→ Aim of the exercise
What you return must match the records word for word, except that pictures are dropped.

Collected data
= Beginning of Section =

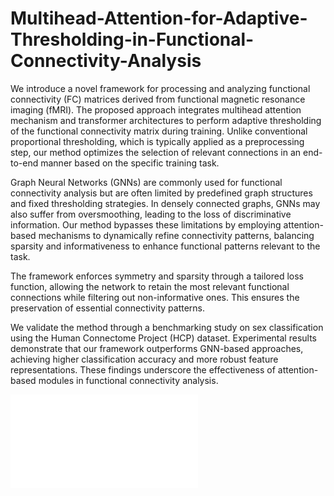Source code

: # Multihead-Attention-for-Adaptive-Thresholding-in-Functional-Connectivity-Analysis
We introduce a novel framework for processing and analyzing functional connectivity (FC) matrices derived from functional magnetic resonance imaging (fMRI). The proposed approach integrates multihead attention mechanism and transformer architectures to perform adaptive thresholding of the functional connectivity matrix during training. Unlike conventional proportional thresholding, which is typically applied as a preprocessing step, our method optimizes the selection of relevant connections in an end-to-end manner based on the specific training task.

Graph Neural Networks (GNNs) are commonly used for functional connectivity analysis but are often limited by predefined graph structures and fixed thresholding strategies. In densely connected graphs, GNNs may also suffer from oversmoothing, leading to the loss of discriminative information. Our method bypasses these limitations by employing attention-based mechanisms to dynamically refine connectivity patterns, balancing sparsity and informativeness to enhance functional patterns relevant to the task.

The framework enforces symmetry and sparsity through a tailored loss function, allowing the network to retain the most relevant functional connections while filtering out non-informative ones. This ensures the preservation of essential connectivity patterns.

We validate the method through a benchmarking study on sex classification using the Human Connectome Project (HCP) dataset. Experimental results demonstrate that our framework outperforms GNN-based approaches, achieving higher classification accuracy and more robust feature representations. These findings underscore the effectiveness of attention-based modules in functional connectivity analysis.

![Models](./img/models.pdf)
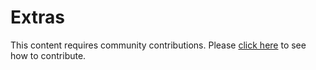 # Extras
This content requires community contributions. Please [click here](../index.md) to see how to contribute.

= End of Section =

→ Solved exercise
Source code

: # Multihead-Attention-for-Adaptive-Thresholding-in-Functional-Connectivity-Analysis
We introduce a novel framework for processing and analyzing functional connectivity (FC) matrices derived from functional magnetic resonance imaging (fMRI). The proposed approach integrates multihead attention mechanism and transformer architectures to perform adaptive thresholding of the functional connectivity matrix during training. Unlike conventional proportional thresholding, which is typically applied as a preprocessing step, our method optimizes the selection of relevant connections in an end-to-end manner based on the specific training task.

Graph Neural Networks (GNNs) are commonly used for functional connectivity analysis but are often limited by predefined graph structures and fixed thresholding strategies. In densely connected graphs, GNNs may also suffer from oversmoothing, leading to the loss of discriminative information. Our method bypasses these limitations by employing attention-based mechanisms to dynamically refine connectivity patterns, balancing sparsity and informativeness to enhance functional patterns relevant to the task.

The framework enforces symmetry and sparsity through a tailored loss function, allowing the network to retain the most relevant functional connections while filtering out non-informative ones. This ensures the preservation of essential connectivity patterns.

We validate the method through a benchmarking study on sex classification using the Human Connectome Project (HCP) dataset. Experimental results demonstrate that our framework outperforms GNN-based approaches, achieving higher classification accuracy and more robust feature representations. These findings underscore the effectiveness of attention-based modules in functional connectivity analysis.

![Models](./img/models.pdf)
 # Extras
This content requires community contributions. Please [click here](../index.md) to see how to contribute.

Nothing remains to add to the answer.